Saved data entries |
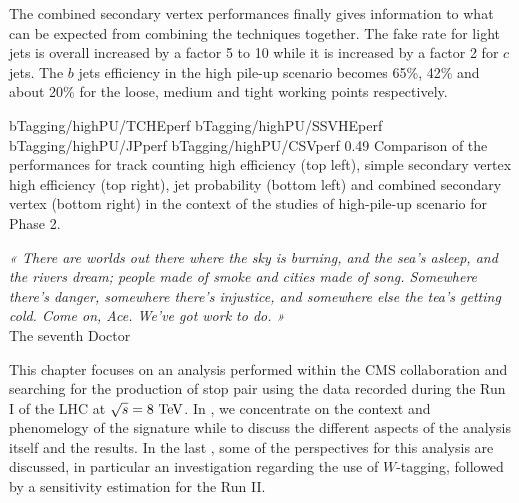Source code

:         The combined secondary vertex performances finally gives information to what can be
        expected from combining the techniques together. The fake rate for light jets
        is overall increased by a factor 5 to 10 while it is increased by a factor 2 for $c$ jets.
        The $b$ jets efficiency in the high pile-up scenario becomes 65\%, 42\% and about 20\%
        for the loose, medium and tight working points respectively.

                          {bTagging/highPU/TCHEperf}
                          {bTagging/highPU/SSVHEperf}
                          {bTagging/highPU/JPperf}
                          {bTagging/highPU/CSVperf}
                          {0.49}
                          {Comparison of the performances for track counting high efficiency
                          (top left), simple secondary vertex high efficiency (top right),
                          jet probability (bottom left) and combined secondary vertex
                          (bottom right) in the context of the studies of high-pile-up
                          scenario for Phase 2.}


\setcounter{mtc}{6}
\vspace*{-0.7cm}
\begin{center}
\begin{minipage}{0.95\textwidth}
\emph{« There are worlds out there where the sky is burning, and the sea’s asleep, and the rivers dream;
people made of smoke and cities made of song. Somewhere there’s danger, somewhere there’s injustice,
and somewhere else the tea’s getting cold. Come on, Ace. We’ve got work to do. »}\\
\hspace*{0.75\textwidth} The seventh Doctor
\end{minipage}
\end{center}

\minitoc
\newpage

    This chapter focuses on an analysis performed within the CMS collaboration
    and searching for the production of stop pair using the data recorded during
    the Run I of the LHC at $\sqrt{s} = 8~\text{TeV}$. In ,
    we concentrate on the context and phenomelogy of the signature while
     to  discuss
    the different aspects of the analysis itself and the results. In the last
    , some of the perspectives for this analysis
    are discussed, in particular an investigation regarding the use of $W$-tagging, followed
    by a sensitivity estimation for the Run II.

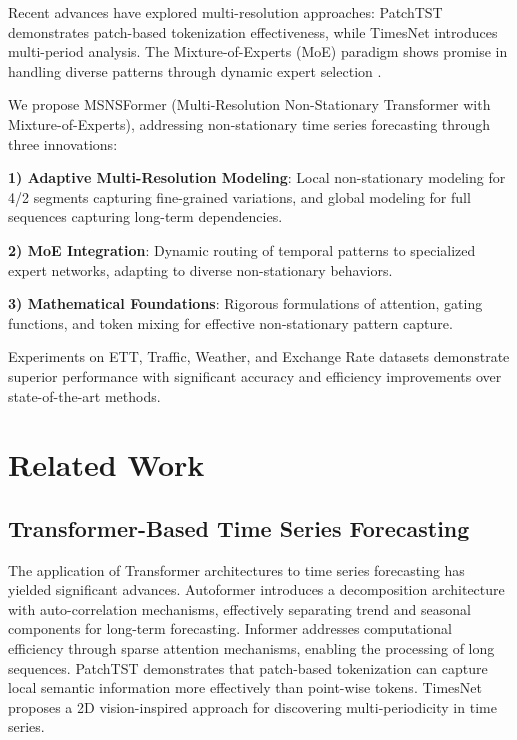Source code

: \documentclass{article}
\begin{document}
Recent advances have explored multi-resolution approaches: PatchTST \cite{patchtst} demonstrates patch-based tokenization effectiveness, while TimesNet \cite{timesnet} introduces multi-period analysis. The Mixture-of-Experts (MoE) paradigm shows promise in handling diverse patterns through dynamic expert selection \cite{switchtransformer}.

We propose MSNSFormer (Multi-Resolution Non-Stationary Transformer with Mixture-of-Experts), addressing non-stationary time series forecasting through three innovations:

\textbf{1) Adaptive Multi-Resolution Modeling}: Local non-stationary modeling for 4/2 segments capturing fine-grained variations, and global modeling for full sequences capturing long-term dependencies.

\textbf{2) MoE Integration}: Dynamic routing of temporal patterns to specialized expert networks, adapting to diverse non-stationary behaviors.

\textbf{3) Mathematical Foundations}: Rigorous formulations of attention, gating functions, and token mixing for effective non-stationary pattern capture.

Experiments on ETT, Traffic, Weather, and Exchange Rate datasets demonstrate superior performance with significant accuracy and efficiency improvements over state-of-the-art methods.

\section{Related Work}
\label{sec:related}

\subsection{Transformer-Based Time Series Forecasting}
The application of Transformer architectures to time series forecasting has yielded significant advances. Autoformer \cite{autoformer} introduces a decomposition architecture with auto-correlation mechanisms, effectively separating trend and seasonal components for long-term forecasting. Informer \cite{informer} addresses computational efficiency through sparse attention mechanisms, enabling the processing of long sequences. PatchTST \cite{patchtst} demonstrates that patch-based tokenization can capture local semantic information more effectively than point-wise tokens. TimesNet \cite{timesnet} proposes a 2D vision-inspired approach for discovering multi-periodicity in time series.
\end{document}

ACTION ITEM |
What is needed here is an exact copy of every record, with the pictures left out.

RESPONSE TO THE EXERCISE |
Source code

:         The combined secondary vertex performances finally gives information to what can be
        expected from combining the techniques together. The fake rate for light jets
        is overall increased by a factor 5 to 10 while it is increased by a factor 2 for $c$ jets.
        The $b$ jets efficiency in the high pile-up scenario becomes 65\%, 42\% and about 20\%
        for the loose, medium and tight working points respectively.

                          {bTagging/highPU/TCHEperf}
                          {bTagging/highPU/SSVHEperf}
                          {bTagging/highPU/JPperf}
                          {bTagging/highPU/CSVperf}
                          {0.49}
                          {Comparison of the performances for track counting high efficiency
                          (top left), simple secondary vertex high efficiency (top right),
                          jet probability (bottom left) and combined secondary vertex
                          (bottom right) in the context of the studies of high-pile-up
                          scenario for Phase 2.}


\setcounter{mtc}{6}
\vspace*{-0.7cm}
\begin{center}
\begin{minipage}{0.95\textwidth}
\emph{« There are worlds out there where the sky is burning, and the sea’s asleep, and the rivers dream;
people made of smoke and cities made of song. Somewhere there’s danger, somewhere there’s injustice,
and somewhere else the tea’s getting cold. Come on, Ace. We’ve got work to do. »}\\
\hspace*{0.75\textwidth} The seventh Doctor
\end{minipage}
\end{center}

\minitoc
\newpage

    This chapter focuses on an analysis performed within the CMS collaboration
    and searching for the production of stop pair using the data recorded during
    the Run I of the LHC at $\sqrt{s} = 8~\text{TeV}$. In ,
    we concentrate on the context and phenomelogy of the signature while
     to  discuss
    the different aspects of the analysis itself and the results. In the last
    , some of the perspectives for this analysis
    are discussed, in particular an investigation regarding the use of $W$-tagging, followed
    by a sensitivity estimation for the Run II.

Source code

: \documentclass{article}
\begin{document}
Recent advances have explored multi-resolution approaches: PatchTST \cite{patchtst} demonstrates patch-based tokenization effectiveness, while TimesNet \cite{timesnet} introduces multi-period analysis. The Mixture-of-Experts (MoE) paradigm shows promise in handling diverse patterns through dynamic expert selection \cite{switchtransformer}.

We propose MSNSFormer (Multi-Resolution Non-Stationary Transformer with Mixture-of-Experts), addressing non-stationary time series forecasting through three innovations:

\textbf{1) Adaptive Multi-Resolution Modeling}: Local non-stationary modeling for 4/2 segments capturing fine-grained variations, and global modeling for full sequences capturing long-term dependencies.

\textbf{2) MoE Integration}: Dynamic routing of temporal patterns to specialized expert networks, adapting to diverse non-stationary behaviors.

\textbf{3) Mathematical Foundations}: Rigorous formulations of attention, gating functions, and token mixing for effective non-stationary pattern capture.

Experiments on ETT, Traffic, Weather, and Exchange Rate datasets demonstrate superior performance with significant accuracy and efficiency improvements over state-of-the-art methods.

\section{Related Work}
\label{sec:related}

\subsection{Transformer-Based Time Series Forecasting}
The application of Transformer architectures to time series forecasting has yielded significant advances. Autoformer \cite{autoformer} introduces a decomposition architecture with auto-correlation mechanisms, effectively separating trend and seasonal components for long-term forecasting. Informer \cite{informer} addresses computational efficiency through sparse attention mechanisms, enabling the processing of long sequences. PatchTST \cite{patchtst} demonstrates that patch-based tokenization can capture local semantic information more effectively than point-wise tokens. TimesNet \cite{timesnet} proposes a 2D vision-inspired approach for discovering multi-periodicity in time series.
\end{document}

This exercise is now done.